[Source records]
^^^^^^^^^^^^^^^^

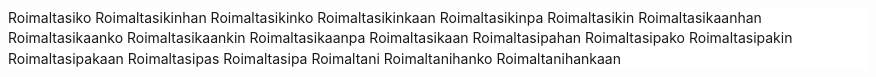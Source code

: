 Roimaltasiko
Roimaltasikinhan
Roimaltasikinko
Roimaltasikinkaan
Roimaltasikinpa
Roimaltasikin
Roimaltasikaanhan
Roimaltasikaanko
Roimaltasikaankin
Roimaltasikaanpa
Roimaltasikaan
Roimaltasipahan
Roimaltasipako
Roimaltasipakin
Roimaltasipakaan
Roimaltasipas
Roimaltasipa
Roimaltani
Roimaltanihanko
Roimaltanihankaan
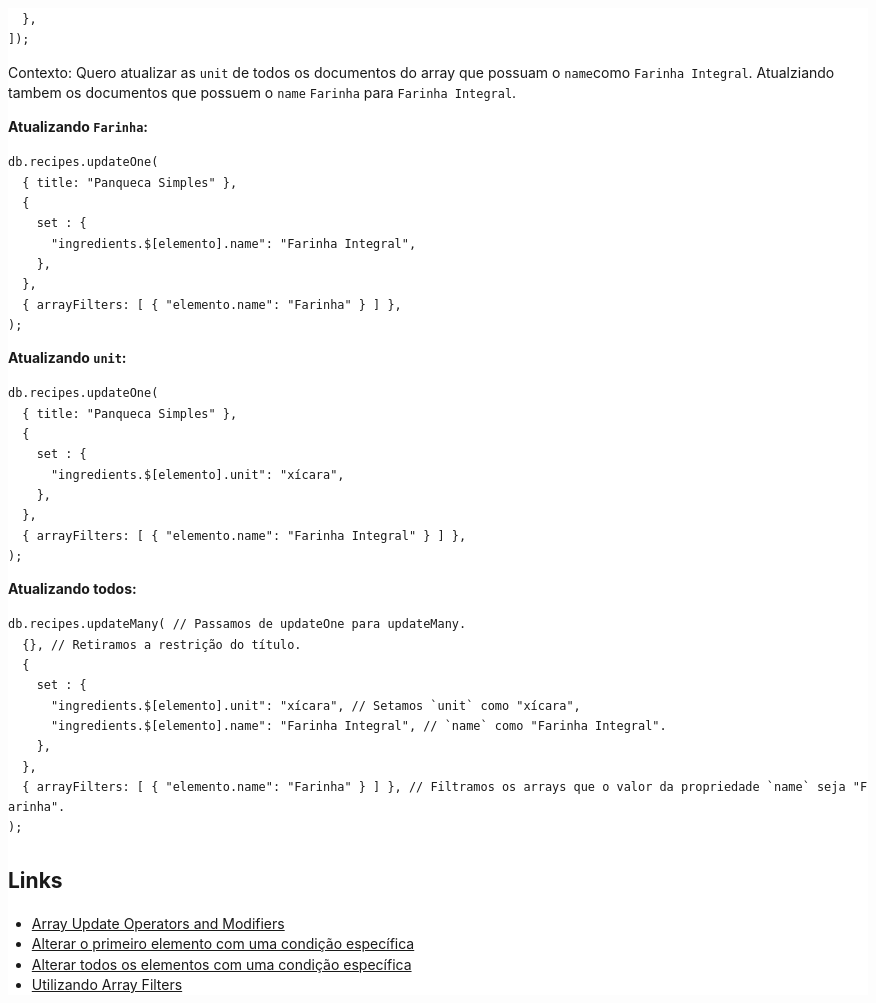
 ```
  },
]);
```

Contexto: Quero atualizar as `unit` de todos os documentos do array que possuam o `name`como `Farinha Integral`. Atualziando tambem os documentos que possuem o `name` `Farinha` para `Farinha Integral`.

**Atualizando `Farinha`:**
```
db.recipes.updateOne(
  { title: "Panqueca Simples" },
  {
    set : {
      "ingredients.$[elemento].name": "Farinha Integral",
    },
  },
  { arrayFilters: [ { "elemento.name": "Farinha" } ] },
);
```

**Atualizando `unit`:**
```
db.recipes.updateOne(
  { title: "Panqueca Simples" },
  {
    set : {
      "ingredients.$[elemento].unit": "xícara",
    },
  },
  { arrayFilters: [ { "elemento.name": "Farinha Integral" } ] },
);
```

**Atualizando todos:**
```
db.recipes.updateMany( // Passamos de updateOne para updateMany.
  {}, // Retiramos a restrição do título.
  {
    set : {
      "ingredients.$[elemento].unit": "xícara", // Setamos `unit` como "xícara",
      "ingredients.$[elemento].name": "Farinha Integral", // `name` como "Farinha Integral".
    },
  },
  { arrayFilters: [ { "elemento.name": "Farinha" } ] }, // Filtramos os arrays que o valor da propriedade `name` seja "Farinha".
);
```

## Links

- [Array Update Operators and Modifiers](https://docs.mongodb.com/manual/reference/operator/update-array/)
- [Alterar o primeiro elemento com uma condição específica](https://docs.mongodb.com/manual/reference/operator/update/positional/#up._S_)
- [Alterar todos os elementos com uma condição específica](https://docs.mongodb.com/manual/reference/operator/update/positional-all/#up._S_[])
- [Utilizando Array Filters](https://docs.mongodb.com/manual/reference/operator/update/positional-filtered/#up._S_[%3Cidentifier%3E])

^^^^^^^^^^^^^^^^

Search the records for the string "condição" and return every line in which it occurs.

*WRITTEN SOLUTION*:
- [Alterar o primeiro elemento com uma condição específica](https://docs.mongodb.com/manual/reference/operator/update/positional/#up._S_)
- [Alterar todos os elementos com uma condição específica](https://docs.mongodb.com/manual/reference/operator/update/positional-all/#up._S_[])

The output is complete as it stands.